In one embodiment, the sand blasting method mainly uses high-speed compressed air as a force to impinge fine stainless steel sand toward the surface of the plate 10, so that the fine stainless steel sand adheres to the surface of the plate 10 to form a protective layer P, and thereby uses the The surface of the plate 10 may exhibit different surface roughness. Here, in the embodiment where the surface treatment of the plate 10 is sandblasting, the anode treatment may be performed after the sandblasting, that is, the composite surface treatment may be performed.

In one embodiment, the drawing method mainly uses abrasive belts to grind the plate 10 to form a line on the surface of the plate 10, so that the surface of the plate 10 exhibits different aesthetic effects. Here, the surface treatment performed on the plate member 10 may be a composite surface treatment including wire drawing and anodization.

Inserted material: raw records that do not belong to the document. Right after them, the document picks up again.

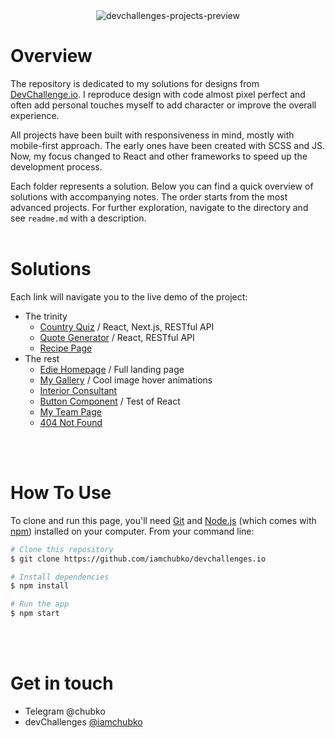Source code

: <div align="center">
  <img src='https://user-images.githubusercontent.com/56153711/111914168-ef970c00-8a81-11eb-9313-688096adaf20.png' alt='devchallenges-projects-preview'>
</div>

# Overview

The repository is dedicated to my solutions for designs from [DevChallenge.io](https://devchallenges.io/). I reproduce design with code almost pixel perfect and often add personal touches myself to add character or improve the overall experience.

All projects have been built with responsiveness in mind, mostly with mobile-first approach. The early ones have been created with SCSS and JS. Now, my focus changed to React and other frameworks to speed up the development process.

Each folder represents a solution. Below you can find a quick overview of solutions with accompanying notes. The order starts from the most advanced projects. For further exploration, navigate to the directory and see `readme.md` with a description.
<br>
<br>

# Solutions

Each link will navigate you to the live demo of the project:
* The trinity
  - [Country Quiz](https://devchallprojects.web.app/country-quiz/) / React, Next.js, RESTful API
  - [Quote Generator](https://devchallprojects.web.app/quotes-generator/) / React, RESTful API
  - [Recipe Page](https://devchallprojects.web.app/recipe-page/)
* The rest
  - [Edie Homepage](https://devchallprojects.web.app/edie-homepage/) / Full landing page
  - [My Gallery](https://devchallprojects.web.app/my-gallery/) / Cool image hover animations
  - [Interior Consultant](https://devchallprojects.web.app/interior-consultant/)
  - [Button Component](https://devchallprojects.web.app/button-component/) / Test of React
  - [My Team Page](https://devchallprojects.web.app/my-team-page/)
  - [404 Not Found](https://devchallprojects.web.app/404-not-found/)

<br>
<br>


# How To Use
To clone and run this page, you'll need [Git](https://git-scm.com) and [Node.js](https://nodejs.org/en/download/) (which comes with [npm](http://npmjs.com)) installed on your computer. From your command line:

```bash
# Clone this repository
$ git clone https://github.com/iamchubko/devchallenges.io

# Install dependencies
$ npm install

# Run the app
$ npm start
```

<br>
<br>


# Get in touch

- Telegram @chubko
- devChallenges [@iamchubko](https://devchallenges.io/portfolio/iamchubko)

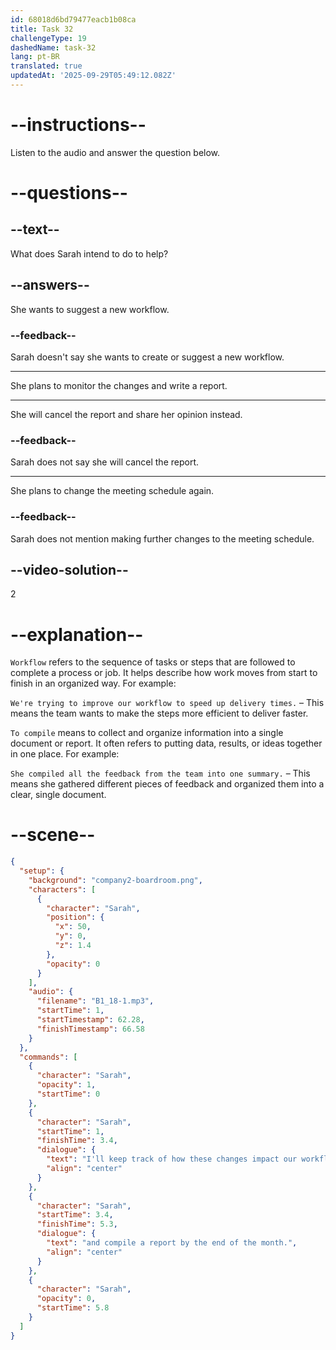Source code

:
```yaml
---
id: 68018d6bd79477eacb1b08ca
title: Task 32
challengeType: 19
dashedName: task-32
lang: pt-BR
translated: true
updatedAt: '2025-09-29T05:49:12.082Z'
---
```


<!-- (Audio) Sarah: I'll keep track of how these changes impact our workflow and compile a report by the end of the month. -->

# --instructions--

Listen to the audio and answer the question below.

# --questions--

## --text--

What does Sarah intend to do to help?

## --answers--

She wants to suggest a new workflow.

### --feedback--

Sarah doesn't say she wants to create or suggest a new workflow.

---

She plans to monitor the changes and write a report.

---

She will cancel the report and share her opinion instead.

### --feedback--

Sarah does not say she will cancel the report.

---

She plans to change the meeting schedule again.

### --feedback--

Sarah does not mention making further changes to the meeting schedule.

## --video-solution--

2

# --explanation--

`Workflow` refers to the sequence of tasks or steps that are followed to complete a process or job. It helps describe how work moves from start to finish in an organized way. For example:

`We're trying to improve our workflow to speed up delivery times.` – This means the team wants to make the steps more efficient to deliver faster.

`To compile` means to collect and organize information into a single document or report. It often refers to putting data, results, or ideas together in one place. For example:

`She compiled all the feedback from the team into one summary.` – This means she gathered different pieces of feedback and organized them into a clear, single document.

# --scene--

```json
{
  "setup": {
    "background": "company2-boardroom.png",
    "characters": [
      {
        "character": "Sarah",
        "position": {
          "x": 50,
          "y": 0,
          "z": 1.4
        },
        "opacity": 0
      }
    ],
    "audio": {
      "filename": "B1_18-1.mp3",
      "startTime": 1,
      "startTimestamp": 62.28,
      "finishTimestamp": 66.58
    }
  },
  "commands": [
    {
      "character": "Sarah",
      "opacity": 1,
      "startTime": 0
    },
    {
      "character": "Sarah",
      "startTime": 1,
      "finishTime": 3.4,
      "dialogue": {
        "text": "I'll keep track of how these changes impact our workflow",
        "align": "center"
      }
    },
    {
      "character": "Sarah",
      "startTime": 3.4,
      "finishTime": 5.3,
      "dialogue": {
        "text": "and compile a report by the end of the month.",
        "align": "center"
      }
    },
    {
      "character": "Sarah",
      "opacity": 0,
      "startTime": 5.8
    }
  ]
}
```
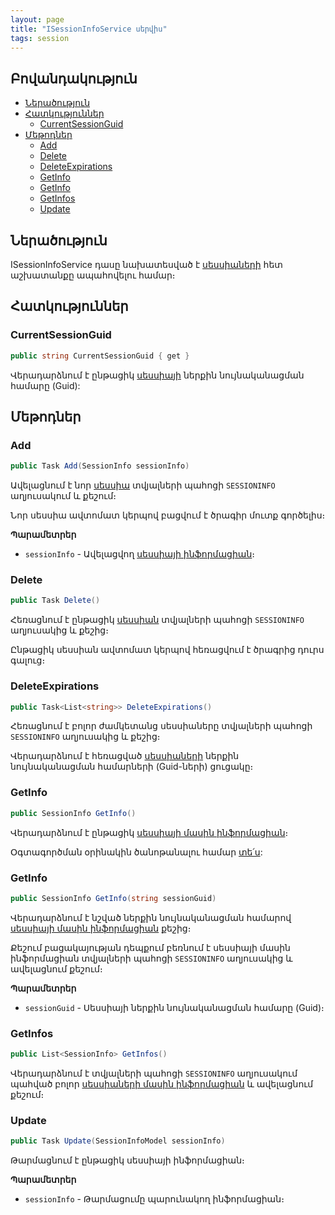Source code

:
 ```yaml
---
layout: page
title: "ISessionInfoService սերվիս" 
tags: session
---
```


## Բովանդակություն

- [Ներածություն](#ներածություն)
- [Հատկություններ](#հատկություններ)
  - [CurrentSessionGuid](#currentsessionguid)
- [Մեթոդներ](#մեթոդներ)
  - [Add](#add)
  - [Delete](#delete)
  - [DeleteExpirations](#deleteexpirations)
  - [GetInfo](#getinfo)
  - [GetInfo](#getinfo-1)
  - [GetInfos](#getinfos)
  - [Update](#update)

## Ներածություն

ISessionInfoService դասը նախատեսված է [սեսսիաների](../types/SessionInfo.md) հետ աշխատանքը ապահովելու համար։

## Հատկություններ

### CurrentSessionGuid

```c#
public string CurrentSessionGuid { get }
```

Վերադարձնում է ընթացիկ [սեսսիայի](../types/SessionInfo.md) ներքին նույնականացման համարը (Guid):

## Մեթոդներ

### Add

```c#
public Task Add(SessionInfo sessionInfo)
```

Ավելացնում է նոր [սեսսիա](../types/SessionInfo.md) տվյալների պահոցի `SESSIONINFO` աղյուսակում և քեշում։

Նոր սեսսիա ավտոմատ կերպով բացվում է ծրագիր մուտք գործելիս։

**Պարամետրեր**

* `sessionInfo` - Ավելացվող [սեսսիայի ինֆորմացիան](../types/SessionInfo.md)։

### Delete

```c#
public Task Delete()
```

Հեռացնում է ընթացիկ [սեսսիան](../types/SessionInfo.md) տվյալների պահոցի `SESSIONINFO` աղյուսակից և քեշից։

Ընթացիկ սեսսիան ավտոմատ կերպով հեռացվում է ծրագրից դուրս գալուց։

### DeleteExpirations

```c#
public Task<List<string>> DeleteExpirations()
```

Հեռացնում է բոլոր ժամկետանց սեսսիաները տվյալների պահոցի `SESSIONINFO` աղյուսակից և քեշից։

Վերադարձնում է հեռացված [սեսսիաների](../types/SessionInfo.md) ներքին նույնականացման համարների (Guid-ների) ցուցակը։

### GetInfo

```c#
public SessionInfo GetInfo()
```

Վերադարձնում է ընթացիկ [սեսսիայի մասին ինֆորմացիան](../types/SessionInfo.md)։

Օգտագործման օրինակին ծանոթանալու համար [տե՛ս](../types/SessionInfo.md#օգտագործման-օրինակ):

### GetInfo

```c#
public SessionInfo GetInfo(string sessionGuid)
```

Վերադարձնում է նշված ներքին նույնականացման համարով [սեսսիայի մասին ինֆորմացիան](../types/SessionInfo.md) քեշից։

Քեշում բացակայության դեպքում բեռնում է սեսսիայի մասին ինֆորմացիան տվյալների պահոցի `SESSIONINFO` աղյուսակից և ավելացնում քեշում։

**Պարամետրեր**

* `sessionGuid` - Սեսսիայի ներքին նույնականացման համարը (Guid)։

### GetInfos

```c#
public List<SessionInfo> GetInfos()
```

Վերադարձնում է տվյալների պահոցի `SESSIONINFO` աղյուսակում պահված բոլոր [սեսսիաների մասին ինֆորմացիան](../types/SessionInfo.md) և ավելացնում քեշում։

### Update

```c#
public Task Update(SessionInfoModel sessionInfo)
```

Թարմացնում է ընթացիկ սեսսիայի ինֆորմացիան։

**Պարամետրեր**

* `sessionInfo` - Թարմացումը պարունակող ինֆորմացիան։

Although the present invention has been disclosed as above with the examples, it is not intended to limit the present invention. Any person with ordinary knowledge in the technical field can make some modifications and changes without departing from the spirit and scope of the present invention. Therefore, as long as these modifications and changes are within the scope of the attached patent application and the scope equivalent thereto, the present invention will also cover these modifications and changes.

10‧‧‧ Plate

11‧‧‧ surface

111‧‧‧First plane

112‧‧‧Second Plane Department

20‧‧‧ transfer layer

21‧‧‧ incision

C‧‧‧Deformation Department

M‧‧‧Forming mold

P‧‧‧ protective layer

S01 ~ S04‧‧‧step

FIG. 1 is a flowchart of steps according to an embodiment of the present invention. FIG. 2 is a schematic diagram of forming a transfer layer according to the present invention. FIG. 3 is a schematic view of forming a cut in the present invention. FIG. 4 is a partially enlarged view of a circled portion 4 in FIG. 3. FIG. 5 is a schematic diagram of forming a deformed portion in the method of the present invention. FIG. 6 is a schematic diagram of forming a protective layer in the method of the present invention.

Claims (8)

An electronic device casing manufacturing method includes forming a transfer layer on a surface of a plate, forming all openings in the transfer layer, and the cutout extending to a portion of the surface; and punching the plate. , And bend the corresponding cutout positions on the plate and the transfer layer, thereby generating a deformed portion, the deformed portion includes part of the plate and part of the transfer layer, and the position of the cutout is located in the deformed portion A middle position between the two ends; and removing the deformed portion. The method for manufacturing an electronic device casing according to claim 1, wherein the cutout does not penetrate the plate. The method for manufacturing an electronic device casing according to claim 1, wherein the transfer layer is formed by a nano transfer lithography technique. The method for manufacturing an electronic device casing according to claim 1, further comprising performing an oxidation prevention treatment on the surface of the board. The method for manufacturing an electronic device case according to claim 4, wherein the surface of the board is subjected to an oxidation prevention treatment after the deformation portion is removed. The method for manufacturing an electronic device case according to claim 4, wherein the oxidation prevention treatment performed on the surface of the plate is one of anodizing, powder coating, electrocoating, or sandblasting, or a combination thereof . The method for manufacturing an electronic device casing according to claim 1, wherein the removal of the deformed portion is performed by a computer numerical control machine tool. The method for manufacturing an electronic device casing according to claim 7, wherein the computer numerical control machine tool removes the deformed portion by means of high-gloss cutting, milling, grinding, or laser engraving.